Since the Supreme Court’s historic ruling in Wal-Mart Stores, Inc. v. Dukes, attorneys have debated the scope and impact of the decision.  Not surprisingly, plaintiffs’ counsel have argued that the decision was limited to its facts, or to discrimination cases, or to cases involving nationwide claims.  And they have argued that Wal-Mart has no application whatsoever to wage-hour class actions and collective actions.  In only a few words, the Supreme Court may have answered some of these questions.

Earlier this month, the United States Supreme Court quietly vacated a $7.7 million award in a wage-hour class action in Chinese Daily News v.
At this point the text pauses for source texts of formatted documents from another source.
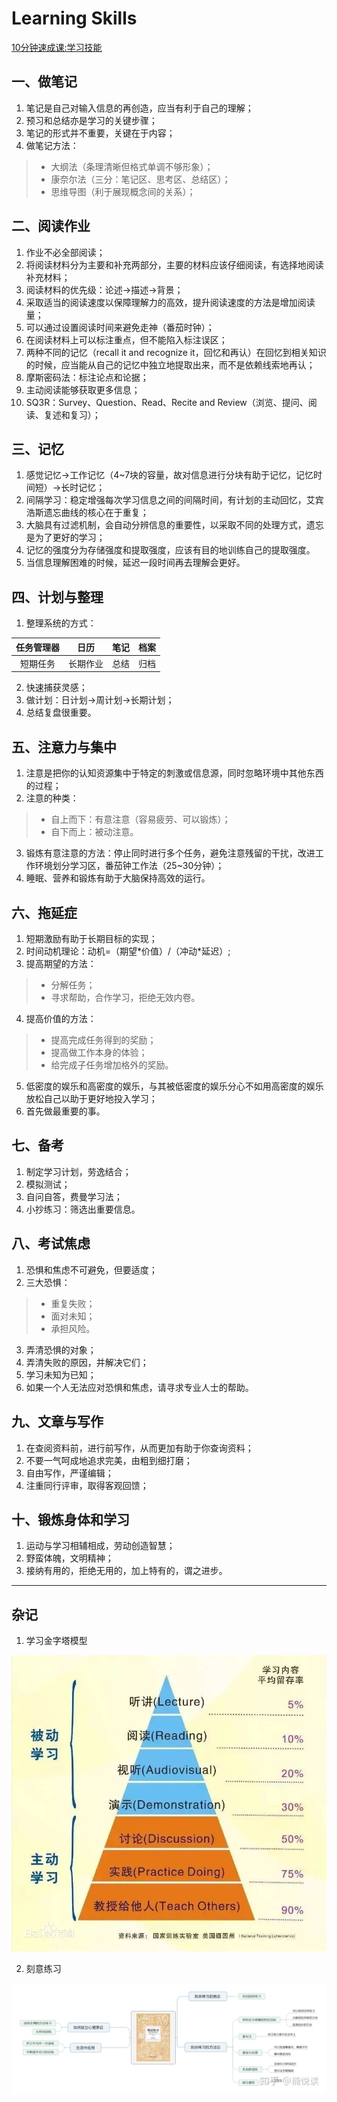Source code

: # Learning Skills

[10分钟速成课:学习技能](https://www.bilibili.com/video/BV1bW411a7oM?p=1&vd_source=e8e8ae7f3d32e535fdddcac9bd949d54)

## 一、做笔记

1. 笔记是自己对输入信息的再创造，应当有利于自己的理解；
2. 预习和总结亦是学习的关键步骤；
3. 笔记的形式并不重要，关键在于内容；
4. 做笔记方法：

> * 大纲法（条理清晰但格式单调不够形象）；
> * 康奈尔法（三分：笔记区、思考区、总结区）；
> * 思维导图（利于展现概念间的关系）；

## 二、阅读作业

1. 作业不必全部阅读；
2. 将阅读材料分为主要和补充两部分，主要的材料应该仔细阅读，有选择地阅读补充材料；
3. 阅读材料的优先级：论述->描述->背景；
4. 采取适当的阅读速度以保障理解力的高效，提升阅读速度的方法是增加阅读量；
5. 可以通过设置阅读时间来避免走神（番茄时钟）；
6. 在阅读材料上可以标注重点，但不能陷入标注误区；
7. 两种不同的记忆（recall it and recognize it，回忆和再认）在回忆到相关知识的时候，应当能从自己的记忆中独立地提取出来，而不是依赖线索地再认；
8. 摩斯密码法：标注论点和论据；
9. 主动阅读能够获取更多信息；
10. SQ3R：Survey、Question、Read、Recite and Review（浏览、提问、阅读、复述和复习）；

## 三、记忆

1. 感觉记忆->工作记忆（4~7块的容量，故对信息进行分块有助于记忆，记忆时间短）->长时记忆；
2. 间隔学习：稳定增强每次学习信息之间的间隔时间，有计划的主动回忆，艾宾浩斯遗忘曲线的核心在于重复；
3. 大脑具有过滤机制，会自动分辨信息的重要性，以采取不同的处理方式，遗忘是为了更好的学习；
4. 记忆的强度分为存储强度和提取强度，应该有目的地训练自己的提取强度。
5. 当信息理解困难的时候，延迟一段时间再去理解会更好。

## 四、计划与整理

1. 整理系统的方式：

| 任务管理器 | 日历 | 笔记 | 档案 |
|:----:|:----:|:----:|:----:|
|短期任务|长期作业|总结|归档|

2. 快速捕获灵感；
3. 做计划：日计划->周计划->长期计划；
4. 总结复盘很重要。

## 五、注意力与集中

1. 注意是把你的认知资源集中于特定的刺激或信息源，同时忽略环境中其他东西的过程；
2. 注意的种类：

> * 自上而下：有意注意（容易疲劳、可以锻炼）；
> * 自下而上：被动注意。

3. 锻炼有意注意的方法：停止同时进行多个任务，避免注意残留的干扰，改进工作环境划分学习区，番茄钟工作法（25~30分钟）；
4. 睡眠、营养和锻炼有助于大脑保持高效的运行。

## 六、拖延症

1. 短期激励有助于长期目标的实现；
2. 时间动机理论：动机=（期望*价值）/（冲动\*延迟）;
3. 提高期望的方法：

> * 分解任务；
> * 寻求帮助，合作学习，拒绝无效内卷。

4. 提高价值的方法：

> * 提高完成任务得到的奖励；
> * 提高做工作本身的体验；
> * 给完成子任务增加格外的奖励。

5. 低密度的娱乐和高密度的娱乐，与其被低密度的娱乐分心不如用高密度的娱乐放松自己以助于更好地投入学习；
6. 首先做最重要的事。

## 七、备考

1. 制定学习计划，劳逸结合；
2. 模拟测试；
3. 自问自答，费曼学习法；
4. 小抄练习：筛选出重要信息。

## 八、考试焦虑

1. 恐惧和焦虑不可避免，但要适度；
2. 三大恐惧：

> * 重复失败；
> * 面对未知；
> * 承担风险。

3. 弄清恐惧的对象；
4. 弄清失败的原因，并解决它们；
5. 学习未知为已知；
6. 如果一个人无法应对恐惧和焦虑，请寻求专业人士的帮助。

## 九、文章与写作

1. 在查阅资料前，进行前写作，从而更加有助于你查询资料；
2. 不要一气呵成地追求完美，由粗到细打磨；
3. 自由写作，严谨编辑；
4. 注重同行评审，取得客观回馈；

## 十、锻炼身体和学习

1. 运动与学习相辅相成，劳动创造智慧；
2. 野蛮体魄，文明精神；
3. 接纳有用的，拒绝无用的，加上特有的，谓之进步。

---

## 杂记

1. 学习金字塔模型

![学习金字塔模型](./学习金字塔.webp)

2. 刻意练习

![刻意练习](./刻意练习.jpg)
Wang, remanding the case to the Ninth Circuit for further consideration in light of Wal-Mart.  While the Supreme Court did not provide any further analysis or guidance, and while the Ninth Circuit’s ultimate ruling cannot be predicted, the vacation order alone would seem to undermine a few of the arguments that many plaintiffs’ counsel have been making since Wal-Mart was decided – particularly that Wal-Mart was limited to its facts and has no application to wage-hour matters.  Simply, if the Supreme Court believed Wal-Mart was not applicable to wage-hour claims, there would have been no reason to vacate Chinese Daily News

The history of the Chinese Daily News class action is a long and tortured one that most readers of this blog would have little interest in.  It is a hybrid class action alleging claims under both the federal Fair Labor Standards Act (“FLSA”) and California state law for unpaid overtime wages, meal and rest break violations, wage statement violations and waiting time penalties as to approximately 300 employees working at a single facility.  A California district court certified a class under the FLSA, as well as under both Rule 23(b)(2) and Rule 23(b)(3).  The matter ultimately went to trial, where the class prevailed.  The Ninth Circuit subsequently affirmed the district court's decision to certify the class under Rule 23(b)(2), but declined to address whether certification was appropriate under Rule 23(b)(3).   

Given no guidance from the Supreme Court, it would be pure speculation how the Ninth Circuit will ultimately rule.  However it rules, the Ninth Circuit’s ruling on remand will have an enormous impact upon the defense of wage-hour actions throughout the country.  That impact could be short-lived, though.  However the Ninth Circuit rules, we should not be surprised to see one party seeking to take the ruling up to the Supreme Court.  And the Supreme Court reverses Ninth Circuit rulings in approximately 80% of the Ninth Circuit cases it hears.